Cybersecurity

Six Takeaways from RSAC 2026: Community, AI, and the Work Still Ahead

April 6, 2026
Tim Brown

CISO in Residence

Another RSAC, this time with a view from a different seat.

After many years as a sitting CISO, including some of the most closely watched moments of my career, I am now focused on supporting the broader CISO community and helping founders build what security leaders actually need. RSAC 2026 was a good place to test where the industry really is.

On the surface, the story was familiar: AI everywhere, big announcements, crowded expo halls. But if you spent time in the hallways, small rooms, and side events, a deeper picture emerged.

Here are six things I am taking away from this year’s conference.

Takeaway 1: Community is Still the Anchor

Underneath all the noise, the most important thing at RSAC was still the CISO community itself. You could see it in hallway conversations, small breakfasts, and late-night catchups between people who have been in the trenches together for years.

The best conversations were not about products. They were about what it means to lead in this moment, how to support teams that are stretched thin, and how to keep going personally when the stakes keep rising.

For all the talk about AI and automation, security still runs on trust, shared experience, and relationships that last longer than any single role.

Takeaway 2: AI is Making Human Risk Easier to See

AI themes were everywhere, but the most interesting work was not just about speeding up analysts or generating reports. It was about making human risk more visible and more contextual.

Instead of vague notions of “insider threats” or “human error,” we are starting to see tools that can surface patterns of behavior, decision-making, and friction points that actually drive risk. That is a step toward security that understands how people really work, not how policies say they should work.

We are still early, and there is a real risk of over-promising. But the direction is encouraging: using AI to illuminate the human side of security, not just to add more dashboards.

Takeaway 3: In an AI World, Security Still Has to Work

Even as AI reshapes how we build and operate systems, fundamentals still matter. Controls have to deploy cleanly. Integrations have to work in messy real environments. Teams have to be able to run these systems on a Tuesday afternoon when something breaks.

Many CISOs I spoke with were less interested in “AI-powered” and more interested in “will this actually reduce risk without blowing up my operations.” Reliability, clarity of value, and operational fit matter more than ever.

Innovation is welcome. Unnecessary complexity is not.

Takeaway 4: Geopolitical Uncertainty is Now Part of Everyday Risk Management

Geopolitics used to be a special topic that showed up in specific briefings or crisis moments. Now it is part of the daily background of risk for global organizations.
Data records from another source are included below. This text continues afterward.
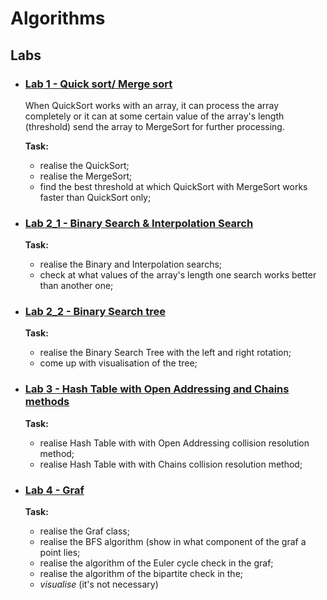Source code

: # Algorithms

## Labs

* ### [Lab 1 - Quick sort/ Merge sort](https://github.com/IgorHoholko/Algorithms/tree/master/lab_1)
    When QuickSort works with an array, it can process the array completely
    or it can at some certain value of the array's length (threshold)
    send the array to MergeSort for further processing.

    **Task:** 
    + realise the QuickSort;
    + realise the MergeSort;
    + find the best threshold at which QuickSort with MergeSort works faster than QuickSort only;
        
* ### [Lab 2_1 - Binary Search & Interpolation Search ](https://github.com/IgorHoholko/Algorithms/tree/master/lab_2_1)
    **Task:** 
    + realise the Binary and Interpolation searchs;
    + check at what values of the array's length one search works better than another one;
    
* ### [Lab 2_2 - Binary Search tree ](https://github.com/IgorHoholko/Algorithms/tree/master/lab_2_2)
    **Task:** 
    + realise the Binary Search Tree with the left and right rotation;
    + come up with visualisation of the tree;
    
* ### [Lab 3 - Hash Table with Open Addressing and Chains methods](https://github.com/IgorHoholko/Algorithms/tree/master/lab_3)
    **Task:** 
    + realise Hash Table with with Open Addressing collision resolution method;
    + realise Hash Table with with Chains collision resolution method;
    
* ### [Lab 4 - Graf](https://github.com/IgorHoholko/Algorithms/tree/master/lab_4)
    **Task:** 
    + realise the Graf class;
    + realise the BFS algorithm (show in what component of the graf a point lies;
    + realise the algorithm of the Euler cycle check in the graf;
    + realise the algorithm of the bipartite check in the;
    + *visualise* (it's not necessary)
    
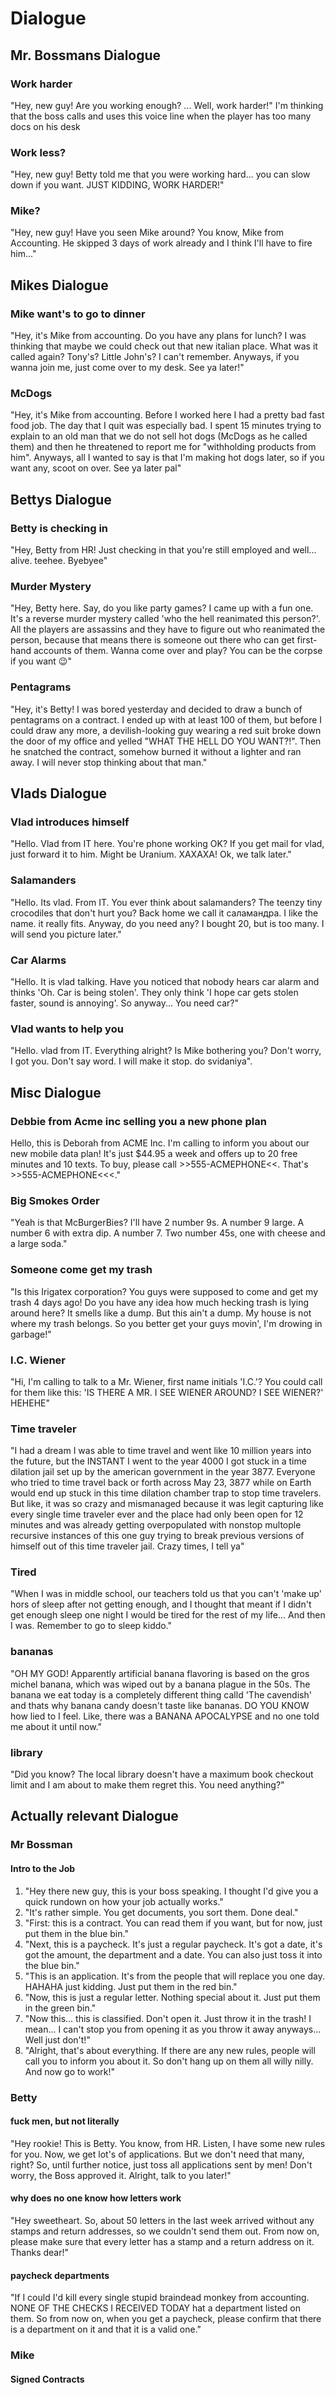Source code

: # Dialogue

## Mr. Bossmans Dialogue

### Work harder

"Hey, new guy! Are you working enough? ... Well, work harder!"
I'm thinking that the boss calls and uses this voice line when the player has too many docs on his desk

### Work less?

"Hey, new guy! Betty told me that you were working hard... you can slow down if you want. JUST KIDDING, WORK HARDER!"

### Mike?

"Hey, new guy! Have you seen Mike around? You know, Mike from Accounting. He skipped 3 days of work already and I think I'll have to fire him..."

## Mikes Dialogue

### Mike want's to go to dinner

"Hey, it's Mike from accounting. Do you have any plans for lunch? I was thinking that maybe we could check out that new italian place.
What was it called again? Tony's? Little John's? I can't remember. Anyways, if you wanna join me, just come over to my desk. See ya later!"

### McDogs

"Hey, it's Mike from accounting. Before I worked here I had a pretty bad fast food job. The day that I quit was especially bad. I spent 15 minutes trying to explain to an old man that we do not sell hot dogs (McDogs as he called them) and then he threatened to report me for "withholding products from him". Anyways, all I wanted to say is that I'm making hot dogs later, so if you want any, scoot on over. See ya later pal"

## Bettys Dialogue

### Betty is checking in

"Hey, Betty from HR! Just checking in that you're still employed and well... alive. teehee. Byebyee"

### Murder Mystery

"Hey, Betty here. Say, do you like party games? I came up with a fun one. It's a reverse murder mystery called 'who the hell reanimated this person?'.
All the players are assassins and they have to figure out who reanimated the person, because that means there is someone out there who can get first-hand accounts of them.
Wanna come over and play? You can be the corpse if you want 😉"

### Pentagrams

"Hey, it's Betty! I was bored yesterday and decided to draw a bunch of pentagrams on a contract. I ended up with at least 100 of them, but before I could draw any more, a devilish-looking guy wearing a red suit broke down the door of my office and yelled "WHAT THE HELL DO YOU WANT?!". Then he snatched the contract, somehow burned it without a lighter and ran away. I will never stop thinking about that man."

## Vlads Dialogue

### Vlad introduces himself

"Hello. Vlad from IT here. You're phone working OK? If you get mail for vlad, just forward it to him. Might be Uranium. XAXAXA! Ok, we talk later."

### Salamanders

"Hello. Its vlad. From IT. You ever think about salamanders? The teenzy tiny crocodiles that don't hurt you? Back home we call it саламандра. I like the name. it really fits. Anyway, do you need any? I bought 20, but is too many. I will send you picture later."

### Car Alarms

"Hello. It is vlad talking. Have you noticed that nobody hears car alarm and thinks 'Oh. Car is being stolen'. They only think 'I hope car gets stolen faster, sound is annoying'. So anyway... You need car?"

### Vlad wants to help you

"Hello. vlad from IT. Everything alright? Is Mike bothering you? Don't worry, I got you. Don't say word. I will make it stop. do svidaniya".

## Misc Dialogue

### Debbie from Acme inc selling you a new phone plan

Hello, this is Deborah from ACME Inc. I'm calling to inform you about our new mobile data plan! It's just $44.95 a week and offers up to 20 free minutes and 10 texts.
To buy, please call >>555-ACMEPHONE<<. That's >>555-ACMEPHONE<<<."

### Big Smokes Order

"Yeah is that McBurgerBies? I'll have 2 number 9s. A number 9 large. A number 6 with extra dip. A number 7. Two number 45s, one with cheese and a large soda."

### Someone come get my trash

"Is this Irigatex corporation? You guys were supposed to come and get my trash 4 days ago! Do you have any idea how much hecking trash is lying around here?
It smells like a dump. But this ain't a dump. My house is not where my trash belongs. So you better get your guys movin', I'm drowing in garbage!"


### I.C. Wiener

"Hi, I'm calling to talk to a Mr. Wiener, first name initials 'I.C.'? You could call for them like this: 'IS THERE A MR. I SEE WIENER AROUND? I SEE WIENER?' HEHEHE"

### Time traveler

"I had a dream I was able to time travel and went like 10 million years into the future, but the INSTANT I went to the year 4000 I got stuck in a time dilation jail
set up by the american government in the year 3877. Everyone who tried to time travel back or forth across May 23, 3877 while on Earth would end up stuck in this 
time dilation chamber trap to stop time travelers. But like, it was so crazy and mismanaged because it was legit capturing like every single time traveler ever
and the place had only been open for 12 minutes and was already getting overpopulated with nonstop multople recursive instances of this one guy trying to break previous versions of himself out of this time traveler jail. Crazy times, I tell ya"

### Tired

"When I was in middle school, our teachers told us that you can't 'make up' hors of sleep after not getting enough, and I thought that meant if I didn't get enough sleep one night I would be tired for the rest of my life... And then I was. Remember to go to sleep kiddo."

### bananas

"OH MY GOD! Apparently artificial banana flavoring is based on the gros michel banana, which was wiped out by a banana plague in the 50s. The banana we eat today is a completely different thing calld 'The cavendish' and thats why banana candy doesn't taste like bananas. DO YOU KNOW how lied to I feel. Like, there was a BANANA APOCALYPSE and no one told me about it until now."

### library

"Did you know? The local library doesn't have a maximum book checkout limit and I am about to make them regret this. You need anything?"

## Actually relevant Dialogue

### Mr Bossman

#### Intro to the Job

1. "Hey there new guy, this is your boss speaking. I thought I'd give you a quick rundown on how your job actually works."
2. "It's rather simple. You get documents, you sort them. Done deal."
3. "First: this is a contract. You can read them if you want, but for now, just put them in the blue bin."
4. "Next, this is a paycheck. It's just a regular paycheck. It's got a date, it's got the amount, the department and a date. You can also just toss it into the blue bin."
5. "This is an application. It's from the people that will replace you one day. HAHAHA just kidding. Just put them in the red bin."
6. "Now, this is just a regular letter. Nothing special about it. Just put them in the green bin."
7. "Now this... this is classified. Don't open it. Just throw it in the trash! I mean... I can't stop you from opening it as you throw it away anyways... Well just don't!"
8. "Alright, that's about everything. If there are any new rules, people will call you to inform you about it. So don't hang up on them all willy nilly. And now go to work!"

### Betty

#### fuck men, but not literally

"Hey rookie! This is Betty. You know, from HR. Listen, I have some new rules for you. Now, we get lot's of applications. But we don't need that many, right? So, until further notice, just toss all applications sent by men! Don't worry, the Boss approved it. Alright, talk to you later!"

#### why does no one know how letters work

"Hey sweetheart. So, about 50 letters in the last week arrived without any stamps and return addresses, so we couldn't send them out. From now on, please make sure that every letter has a stamp and a return address on it. Thanks dear!"

#### paycheck departments

"If I could I'd kill every single stupid braindead monkey from accounting. NONE OF THE CHECKS I RECEIVED TODAY hat a department listed on them. So from now on, when you get a paycheck, please confirm that there is a department on it and that it is a valid one."

### Mike

#### Signed Contracts
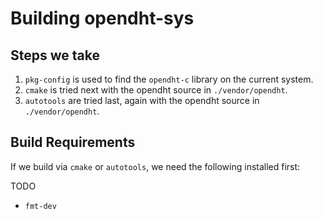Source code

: # Building opendht-sys

## Steps we take

1. `pkg-config` is used to find the `opendht-c` library on the current system.
2. `cmake` is tried next with the opendht source in `./vendor/opendht`.
3. `autotools` are tried last, again with the opendht source in `./vendor/opendht`.

## Build Requirements

If we build via `cmake` or `autotools`, we need the following installed first:

TODO

- `fmt-dev`

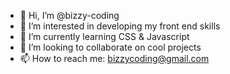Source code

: - 👋 Hi, I’m @bizzy-coding
- 👀 I’m interested in developing my front end skills 
- 🌱 I’m currently learning CSS & Javascript
- 💞️ I’m looking to collaborate on cool projects
- 📫 How to reach me: bizzycoding@gmail.com

<!---
bizzy-coding/bizzy-coding is a ✨ special ✨ repository because its `README.md` (this file) appears on your GitHub profile.
You can click the Preview link to take a look at your changes.
--->
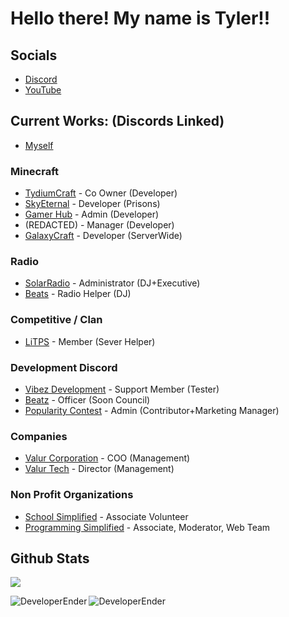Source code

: # Hello there! My name is Tyler!!

## Socials
- [Discord](https://discord.gg/3PXjdem4Xx)
- [YouTube](https://www.youtube.com/channel/UC9ft2pQjYnHhrAK7YOFUpUg)

## Current Works: (Discords Linked)
- [Myself](https://www.github.com/DeveloperEnder)

### Minecraft
- [TydiumCraft](https://discord.gg/6aQv2MgC9T) - Co Owner (Developer)
- [SkyEternal](https://discord.gg/zN7DUkgQbD) - Developer (Prisons)
- [Gamer Hub](https://discord.gg/EyhxAmh897) - Admin (Developer)
- (REDACTED) - Manager (Developer)
- [GalaxyCraft](https://discord.gg/wqdw4qjvgB) - Developer (ServerWide)

### Radio
- [SolarRadio](https://discord.gg/gUMUGfsTtd) - Administrator (DJ+Executive)
- [Beats](https://discord.gg/WRqDJFD9Rd) - Radio Helper (DJ)

### Competitive / Clan
- [LiTPS](https://discord.gg/xTNbc2ftQ5) - Member (Sever Helper)

### Development Discord
- [Vibez Development](https://discord.gg/MPgjCwvSuB) - Support Member (Tester)
- [Beatz](https://discord.gg/JPTR85Vx3A) - Officer (Soon Council)
- [Popularity Contest](https://discord.gg/62ZXy4reJy) - Admin (Contributor+Marketing Manager)

### Companies
- [Valur Corporation](https://discord.gg/Cb7zGS5enk) - COO (Management)
- [Valur Tech](https://discord.gg/xjBhjsQRKR) - Director (Management)

### Non Profit Organizations
- [School Simplified](https://discord.gg/school) - Associate Volunteer
- [Programming Simplified](https://discord.gg/EeRh3MjuzQ) - Associate, Moderator, Web Team


## Github Stats

![](https://komarev.com/ghpvc/?username=DeveloperEnder)

<p align="left"><img align="left" src="https://github-readme-stats.vercel.app/api?username=DeveloperEnder&show_icons=true&locale=en&layout=compact&theme=radical&count_private=true" alt="DeveloperEnder" /></p>  
<p><img align="left" src="https://github-readme-streak-stats.herokuapp.com/?user=DeveloperEnder&theme=radical" alt="DeveloperEnder" /></p>

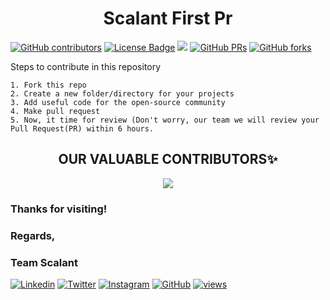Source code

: <h1 align="center"> Scalant First Pr </h1>



<!-- ------------------------------------------------------------------------------------------------------------------------------------------------------- -->

<a href="https://github.com/ScalantCommunity/Scalant-First-pr/graphs/contributors"><img alt="GitHub contributors" src="https://img.shields.io/github/contributors/ScalantCommunity/Scalant-First-pr?color=2b9348"></a>
<a href="https://github.com/ScalantCommunity/Scalant-First-pr/blob/main/license"><img src="https://img.shields.io/github/license/ScalantCommunity/Scalant-First-pr?color=2b9348" alt="License Badge"/></a>
<a hreaf="https://github.com/Scalantcommunityc/Scalant-First-pr/issues"><img src="https://img.shields.io/github/issues/Scalantcommunity/Scalant-First-pr?color=pink&logo=github"/></a>
[![GitHub PRs](https://img.shields.io/github/issues-pr/Scalantcommunity/Scalant-First-pr?style=social&logo=github)](https://github.com/Scalantcommunity/Scalant-First-pr/pulls)           [![GitHub forks](https://img.shields.io/github/forks/Scalantcommunity/Scalant-First-pr?logo=git)](https://github.com/Scalantcommunity/Scalant-First-pr/network)                        


Steps to contribute in this repository

    1. Fork this repo
    2. Create a new folder/directory for your projects
    3. Add useful code for the open-source community
    4. Make pull request
    5. Now, it time for review (Don't worry, our team we will review your Pull Request(PR) within 6 hours.


   

<h2 align=center> OUR VALUABLE CONTRIBUTORS✨ </h2>
<p align="center">
  
<a href="https://github.com/ScalantCommunity/Scalant-First-pr/graphs/contributors">
  <img src="https://contrib.rocks/image?repo=Scalantcommunity/scalant-First-pr" />
</a>




### Thanks for visiting!
### Regards,
### Team Scalant
[![Linkedin](https://img.shields.io/badge/-LinkedIn-blue?style=flat-square&logo=Linkedin&logoColor=white&link=https://www.linkedin.com/company/scalant-official/)](https://www.linkedin.com/company/scalant-official/mycompany/)
[![Twitter](https://img.shields.io/badge/-Twitter-%231DA1F2.svg?style=flat-square&logo=twitter&logoColor=white&link=https://twitter.com/Scalantofficial/)](https://twitter.com/Scalantofficial/)
[![Instagram](https://img.shields.io/badge/-Instagram-red?style=flat-square&logo=Instagram&logoColor=white&link=https://www.instagram.com/scalantofficial/)](https://www.instagram.com/scalantofficial/)
[![GitHub](https://img.shields.io/badge/-Github-%23100000.svg?&style=flat-square&logo=github&logoColor=white&link=https://www.github.com/Scalantcommunity/)](https://www.github.com/Scalantcommunity/)
[![views](https://komarev.com/ghpvc/?username=Scalantcommunity&label=Profile%20views&color=0e75b6&style=flat)](https://github.com/Scalantcommunity)

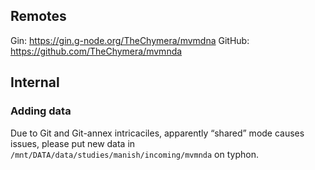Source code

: ## Remotes

Gin: https://gin.g-node.org/TheChymera/mvmdna
GitHub: https://github.com/TheChymera/mvmnda

## Internal

### Adding data

Due to Git and Git-annex intricaciles, apparently “shared” mode causes issues, please put new data in `/mnt/DATA/data/studies/manish/incoming/mvmnda` on typhon.
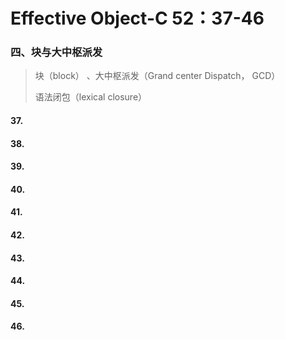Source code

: # Effective Object-C 52：37-46
### 四、块与大中枢派发

> 块（block） 、大中枢派发（Grand center Dispatch， GCD）
>
>  语法闭包（lexical closure）

#### 37.

#### 38.
#### 39.
#### 40.
#### 41.
#### 42.
#### 43.
#### 44.
#### 45.
#### 46.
Conversations at RSAC reflected that shift. CISOs are thinking more about:

  • Exposure to different jurisdictions and legal regimes
  • Supply chain dependencies that cross borders
  • How fast a regional conflict can turn into a business-wide disruption

This is not about fear. It is about accepting that geopolitical change is now a standing input into security strategy, not an occasional exception.

Takeaway 5: The CISO Role Keeps Expanding, and Support Has to Keep Up

The CISO job description continues to stretch. Security leaders are now expected to cover technical risk, business resilience, brand impact, regulatory exposure, and more.

What stood out at RSAC was how many CISOs talked about the emotional and organizational load of that expansion. It is not just more work. It is more weight.

If the role is going to keep expanding, support has to expand with it: better alignment with boards and executives, more realistic expectations, stronger peer networks, and tools that actually remove work instead of adding it.

Takeaway 6: From Conference Week to What We Build Next

Conferences are snapshots. What matters is what we do with the energy and insight once everyone goes home.

For me, RSAC 2026 reinforced three priorities:

  • Stay anchored in the lived reality of CISOs and their teams
  • Treat AI as a tool to clarify and reduce risk, not as an end in itself
  • Build and back solutions that make security leaders feel more supported, not more alone

If we can carry those principles forward, then the conversations in the hallways this year will show up as real progress in the tools we build and the practices we adopt before the next RSAC comes around.